Judá ha podido escapar del
desastre gracias a la declaración de vasallaje del rey Ajaz. Pero el precio ha
sido caro, pues además de pagar un elevado tributo, que repercute sobre el
pueblo, sobre los pobres, Ajaz se ha visto forzado a aceptar la religión del
vencedor y, en consecuencia, a fomentar la idolatría (cfr. 2Re.16; Is.2; Miq.5).
Su hijo Ezequías, orientado por Isaías, trata de rectificar realizando una
amplia reforma religiosa que inevitablemente debía conducir a la rebelión
contra Asiria; cuando esta se lleva a cabo, Jerusalén es liberada
prodigiosamente del inminente castigo de Senaquerib (2Re.18-19; 2Cron.29,31; Is.14,24-27;
17,12-14). Su hijo Manasés se somete de nuevo a Asiria, llevando el paganismo a
su máximo esplendor en Judá (2Re.21,3-7) y quedando como prototipo de rey impío,
causante de la destrucción del reino un siglo más tarde.

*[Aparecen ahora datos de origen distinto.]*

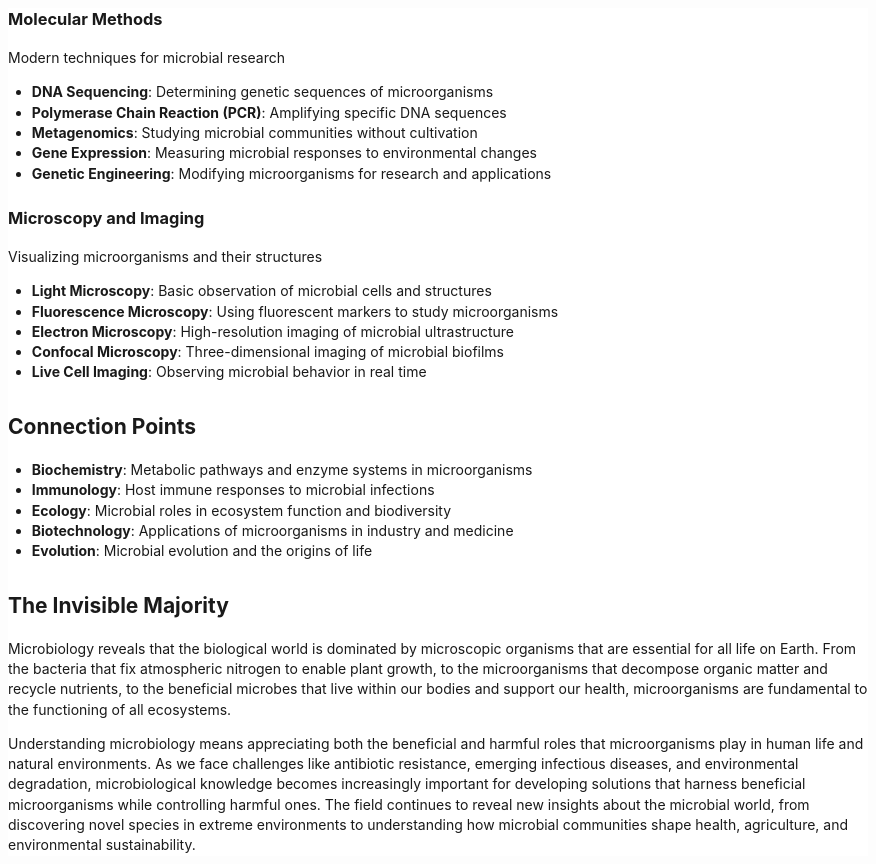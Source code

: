 ### Molecular Methods
Modern techniques for microbial research
- **DNA Sequencing**: Determining genetic sequences of microorganisms
- **Polymerase Chain Reaction (PCR)**: Amplifying specific DNA sequences
- **Metagenomics**: Studying microbial communities without cultivation
- **Gene Expression**: Measuring microbial responses to environmental changes
- **Genetic Engineering**: Modifying microorganisms for research and applications

### Microscopy and Imaging
Visualizing microorganisms and their structures
- **Light Microscopy**: Basic observation of microbial cells and structures
- **Fluorescence Microscopy**: Using fluorescent markers to study microorganisms
- **Electron Microscopy**: High-resolution imaging of microbial ultrastructure
- **Confocal Microscopy**: Three-dimensional imaging of microbial biofilms
- **Live Cell Imaging**: Observing microbial behavior in real time

## Connection Points
- **Biochemistry**: Metabolic pathways and enzyme systems in microorganisms
- **Immunology**: Host immune responses to microbial infections
- **Ecology**: Microbial roles in ecosystem function and biodiversity
- **Biotechnology**: Applications of microorganisms in industry and medicine
- **Evolution**: Microbial evolution and the origins of life

## The Invisible Majority
Microbiology reveals that the biological world is dominated by microscopic organisms that are essential for all life on Earth. From the bacteria that fix atmospheric nitrogen to enable plant growth, to the microorganisms that decompose organic matter and recycle nutrients, to the beneficial microbes that live within our bodies and support our health, microorganisms are fundamental to the functioning of all ecosystems.

Understanding microbiology means appreciating both the beneficial and harmful roles that microorganisms play in human life and natural environments. As we face challenges like antibiotic resistance, emerging infectious diseases, and environmental degradation, microbiological knowledge becomes increasingly important for developing solutions that harness beneficial microorganisms while controlling harmful ones. The field continues to reveal new insights about the microbial world, from discovering novel species in extreme environments to understanding how microbial communities shape health, agriculture, and environmental sustainability.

Cuando sube al trono Josías,
nieto de Manasés, Asiria está a punto de caer bajo el poder del nuevo imperio
babilónico. La situación permite a Judá recuperar la independencia plena e
incluso extender sus dominios al antiguo reino del Norte. Más aún, realiza una
amplia y profunda reforma religiosa de acuerdo con el recién descubierto «Libro
de la Ley» (Deuteronomio) (año 622), celebrando la pascua con gran esplendor y
renovando la alianza con Yahveh (2Re. 22-23; 2Cron.34-35). Esta reforma fue
alentada y guiada por Sofonías y Jeremías.

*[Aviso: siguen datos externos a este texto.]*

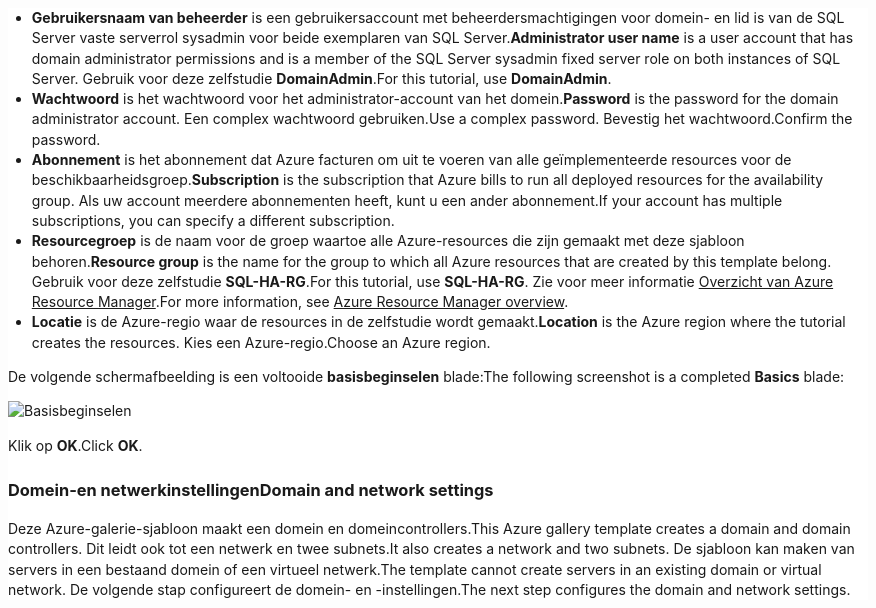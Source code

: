 * <span data-ttu-id="7ccc3-141">**Gebruikersnaam van beheerder** is een gebruikersaccount met beheerdersmachtigingen voor domein- en lid is van de SQL Server vaste serverrol sysadmin voor beide exemplaren van SQL Server.</span><span class="sxs-lookup"><span data-stu-id="7ccc3-141">**Administrator user name** is a user account that has domain administrator permissions and is a member of the SQL Server sysadmin fixed server role on both instances of SQL Server.</span></span> <span data-ttu-id="7ccc3-142">Gebruik voor deze zelfstudie **DomainAdmin**.</span><span class="sxs-lookup"><span data-stu-id="7ccc3-142">For this tutorial, use **DomainAdmin**.</span></span>
* <span data-ttu-id="7ccc3-143">**Wachtwoord** is het wachtwoord voor het administrator-account van het domein.</span><span class="sxs-lookup"><span data-stu-id="7ccc3-143">**Password** is the password for the domain administrator account.</span></span> <span data-ttu-id="7ccc3-144">Een complex wachtwoord gebruiken.</span><span class="sxs-lookup"><span data-stu-id="7ccc3-144">Use a complex password.</span></span> <span data-ttu-id="7ccc3-145">Bevestig het wachtwoord.</span><span class="sxs-lookup"><span data-stu-id="7ccc3-145">Confirm the password.</span></span>
* <span data-ttu-id="7ccc3-146">**Abonnement** is het abonnement dat Azure facturen om uit te voeren van alle geïmplementeerde resources voor de beschikbaarheidsgroep.</span><span class="sxs-lookup"><span data-stu-id="7ccc3-146">**Subscription** is the subscription that Azure bills to run all deployed resources for the availability group.</span></span> <span data-ttu-id="7ccc3-147">Als uw account meerdere abonnementen heeft, kunt u een ander abonnement.</span><span class="sxs-lookup"><span data-stu-id="7ccc3-147">If your account has multiple subscriptions, you can specify a different subscription.</span></span>
* <span data-ttu-id="7ccc3-148">**Resourcegroep** is de naam voor de groep waartoe alle Azure-resources die zijn gemaakt met deze sjabloon behoren.</span><span class="sxs-lookup"><span data-stu-id="7ccc3-148">**Resource group** is the name for the group to which all Azure resources that are created by this template belong.</span></span> <span data-ttu-id="7ccc3-149">Gebruik voor deze zelfstudie **SQL-HA-RG**.</span><span class="sxs-lookup"><span data-stu-id="7ccc3-149">For this tutorial, use **SQL-HA-RG**.</span></span> <span data-ttu-id="7ccc3-150">Zie voor meer informatie [Overzicht van Azure Resource Manager](../../../azure-resource-manager/resource-group-overview.md#resource-groups).</span><span class="sxs-lookup"><span data-stu-id="7ccc3-150">For more information, see [Azure Resource Manager overview](../../../azure-resource-manager/resource-group-overview.md#resource-groups).</span></span>
* <span data-ttu-id="7ccc3-151">**Locatie** is de Azure-regio waar de resources in de zelfstudie wordt gemaakt.</span><span class="sxs-lookup"><span data-stu-id="7ccc3-151">**Location** is the Azure region where the tutorial creates the resources.</span></span> <span data-ttu-id="7ccc3-152">Kies een Azure-regio.</span><span class="sxs-lookup"><span data-stu-id="7ccc3-152">Choose an Azure region.</span></span>

<span data-ttu-id="7ccc3-153">De volgende schermafbeelding is een voltooide **basisbeginselen** blade:</span><span class="sxs-lookup"><span data-stu-id="7ccc3-153">The following screenshot is a completed **Basics** blade:</span></span>

![Basisbeginselen](./media/virtual-machines-windows-portal-sql-alwayson-availability-groups/1-basics.png)

<span data-ttu-id="7ccc3-155">Klik op **OK**.</span><span class="sxs-lookup"><span data-stu-id="7ccc3-155">Click **OK**.</span></span>

### <a name="domain-and-network-settings"></a><span data-ttu-id="7ccc3-156">Domein-en netwerkinstellingen</span><span class="sxs-lookup"><span data-stu-id="7ccc3-156">Domain and network settings</span></span>
<span data-ttu-id="7ccc3-157">Deze Azure-galerie-sjabloon maakt een domein en domeincontrollers.</span><span class="sxs-lookup"><span data-stu-id="7ccc3-157">This Azure gallery template creates a domain and domain controllers.</span></span> <span data-ttu-id="7ccc3-158">Dit leidt ook tot een netwerk en twee subnets.</span><span class="sxs-lookup"><span data-stu-id="7ccc3-158">It also creates a network and two subnets.</span></span> <span data-ttu-id="7ccc3-159">De sjabloon kan maken van servers in een bestaand domein of een virtueel netwerk.</span><span class="sxs-lookup"><span data-stu-id="7ccc3-159">The template cannot create servers in an existing domain or virtual network.</span></span> <span data-ttu-id="7ccc3-160">De volgende stap configureert de domein- en -instellingen.</span><span class="sxs-lookup"><span data-stu-id="7ccc3-160">The next step configures the domain and network settings.</span></span>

En la época inmediatamente
anterior al exilio destaca el profeta Jeremías entre sus contemporáneos
Sofonías, Nahum y Habacuc. De familia sacerdotal, Jeremías
nace cerca de Jerusalén hacia el año 645. De rica sensibilidad y piedad auténtica
y sincera, es llamado por Yahveh el año 627, ejerciendo su ministerio con una
fidelidad ejemplar en medio de toda clase de sufrimientos. Obligado a profetizar
calamidades contra su propia patria, se ve cruelmente perseguido, pero no deja
de anunciar las palabras de Yahveh. Aunque su vida parece terminar en el fracaso
total, su influjo fue enorme en la época del exilio y después del exilio,
siendo el impulsor de una religión más auténtica -la espiritualidad de los
pobres de Yahveh- y el anunciador de la nueva alianza.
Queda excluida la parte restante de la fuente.